Supreme Court Strikes Down Coordinated Spending Limits, Unlocking Unlimited Party-Candidate Funds
The Supreme Court struck down the last major legal barrier restricting political parties from spending unlimited coordinated funds in support of their candidates on Tuesday, delivering a landmark 6-3 ideological split ruling that reshapes the American campaign finance landscape in the final days of its most consequential term in recent memory.
The justices, in National Republican Senatorial Committee v. Federal Election Commission, ruled 6-3 that provisions of the Federal Election Campaign Act passed in the wake of Watergate unconstitutionally restricted how much political parties could spend in coordination with their candidates. Justice Brett Kavanaugh wrote the majority opinion, finding that the restrictions violated political parties’ First Amendment rights to free speech and political association.
A Decades-Old Restriction Falls
At the center of the case was a post-Watergate law passed in 1974 that capped how much money individuals could give to political parties and how much parties could spend coordinating with their candidates. The law was designed to prevent wealthy donors from using political parties as conduits to funnel unlimited contributions to federal candidates while technically remaining within the letter of contribution limits.

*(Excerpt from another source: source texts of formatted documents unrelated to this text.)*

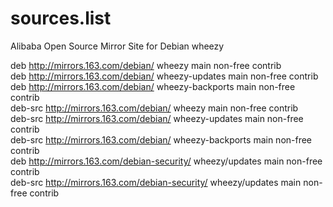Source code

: # sources.list
Alibaba Open Source Mirror Site for Debian wheezy  
  
deb http://mirrors.163.com/debian/ wheezy main non-free contrib  
deb http://mirrors.163.com/debian/ wheezy-updates main non-free contrib  
deb http://mirrors.163.com/debian/ wheezy-backports main non-free contrib  
deb-src http://mirrors.163.com/debian/ wheezy main non-free contrib  
deb-src http://mirrors.163.com/debian/ wheezy-updates main non-free contrib  
deb-src http://mirrors.163.com/debian/ wheezy-backports main non-free contrib  
deb http://mirrors.163.com/debian-security/ wheezy/updates main non-free contrib  
deb-src http://mirrors.163.com/debian-security/ wheezy/updates main non-free contrib  
  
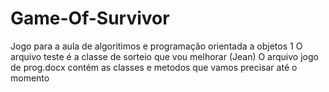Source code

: # Game-Of-Survivor
Jogo para a aula de algoritimos e programação orientada a objetos 1
O arquivo teste é a classe de sorteio que vou melhorar (Jean)
O arquivo jogo de prog.docx contém as classes e metodos que vamos precisar até o momento
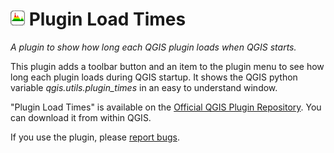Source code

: # ![icon](https://github.com/mstuyts/Plugin-Load-Times/blob/master/PluginLoadTimes/icon.png?raw=true) Plugin Load Times
*A plugin to show how long each QGIS plugin loads when QGIS starts.*

This plugin adds a toolbar button and an item to the plugin menu to see how long each plugin loads during QGIS startup. It shows the QGIS python variable *qgis.utils.plugin_times* in an easy to understand window.

"Plugin Load Times" is available on the [Official QGIS Plugin Repository](http://plugins.qgis.org/plugins/PluginLoadTimes/). You can download it from within QGIS.

If you use the plugin, please [report bugs](https://github.com/mstuyts/Plugin-Load-Times/issues).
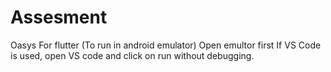 # Assesment
Oasys
For flutter
(To run in android emulator)
  Open emultor first
  If VS Code is used, open VS code and click on run without debugging.
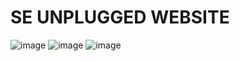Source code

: <h1> SE UNPLUGGED WEBSITE </h1>

![image](https://github.com/areeshatariq/SE-Unplugged-Website/assets/24654457/80faa14f-6ce7-4349-abe0-7624365e9c44)
![image](https://github.com/areeshatariq/SE-Unplugged-Website/assets/24654457/91b01b8a-77be-49fc-bc80-0b7b4fa2a811)
![image](https://github.com/areeshatariq/SE-Unplugged-Website/assets/24654457/65c2967e-71d0-4805-b45f-a9769ec38150)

Former Vice President JD Vance, who was a Republican congressman from Ohio at the time the lawsuit was filed, led the challenge alongside the National Republican Senatorial Committee and the National Republican Congressional Committee. The groups argued that the restrictions placed an unconstitutional burden on parties’ First Amendment rights to raise and spend money in support of their preferred candidates. The Trump Justice Department backed the challenge, arguing there was no evidence the law had prevented corruption.

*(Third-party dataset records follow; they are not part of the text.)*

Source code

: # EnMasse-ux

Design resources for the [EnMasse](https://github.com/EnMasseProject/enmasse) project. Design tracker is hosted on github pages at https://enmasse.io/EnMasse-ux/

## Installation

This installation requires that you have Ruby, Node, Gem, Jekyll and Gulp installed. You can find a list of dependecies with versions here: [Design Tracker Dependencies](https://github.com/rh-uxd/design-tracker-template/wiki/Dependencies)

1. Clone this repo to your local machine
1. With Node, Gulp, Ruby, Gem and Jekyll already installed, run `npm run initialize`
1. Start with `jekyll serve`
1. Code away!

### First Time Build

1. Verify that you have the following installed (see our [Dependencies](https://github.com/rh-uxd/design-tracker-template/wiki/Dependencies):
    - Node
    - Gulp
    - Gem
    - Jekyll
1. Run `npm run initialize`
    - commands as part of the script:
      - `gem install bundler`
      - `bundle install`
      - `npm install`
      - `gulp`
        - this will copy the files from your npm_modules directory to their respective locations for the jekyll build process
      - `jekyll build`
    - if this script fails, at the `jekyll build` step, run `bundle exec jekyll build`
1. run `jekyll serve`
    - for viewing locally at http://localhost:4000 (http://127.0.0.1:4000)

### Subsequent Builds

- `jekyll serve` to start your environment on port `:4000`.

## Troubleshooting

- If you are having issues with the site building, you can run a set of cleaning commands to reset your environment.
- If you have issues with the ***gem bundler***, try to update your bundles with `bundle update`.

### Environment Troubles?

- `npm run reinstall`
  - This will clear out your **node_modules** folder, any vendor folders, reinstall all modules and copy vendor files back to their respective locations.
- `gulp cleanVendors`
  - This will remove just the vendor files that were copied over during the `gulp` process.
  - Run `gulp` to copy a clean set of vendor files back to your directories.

“Whether the Democratic Party, the Republican Party or other parties, all political parties and candidates going forward can compete equally under the same rules regarding coordinated expenditures and can structure their fund-raising, spending and political speech on a level playing field as they see fit within the law,” Kavanaugh wrote in the majority opinion.
Kagan’s Dissent: Parties as ‘Checking Accounts’
Justice Elena Kagan wrote a scathing dissent, warning the ruling would fundamentally transform American elections. “With no limits on coordinated expenditures, the party can serve as the candidate’s checking account,” she wrote. “The potential for actual or apparent corruption is obvious.” Kagan noted that the ruling overturns a 2001 Supreme Court precedent and represents the culmination of a decade-long campaign to dismantle campaign finance regulations, warning it would create “a legal regime increasingly unable to stop political corruption, and thus to preserve our institutions’ democratic legitimacy.”
The practical implications are staggering. Unlike political action committees and Super PACs — which have no spending limits but cannot legally coordinate with candidates — parties will now be able to both raise and spend unlimited sums in direct coordination with their nominees. Critics warn this effectively eliminates the distinction between a candidate’s campaign and the party apparatus supporting it.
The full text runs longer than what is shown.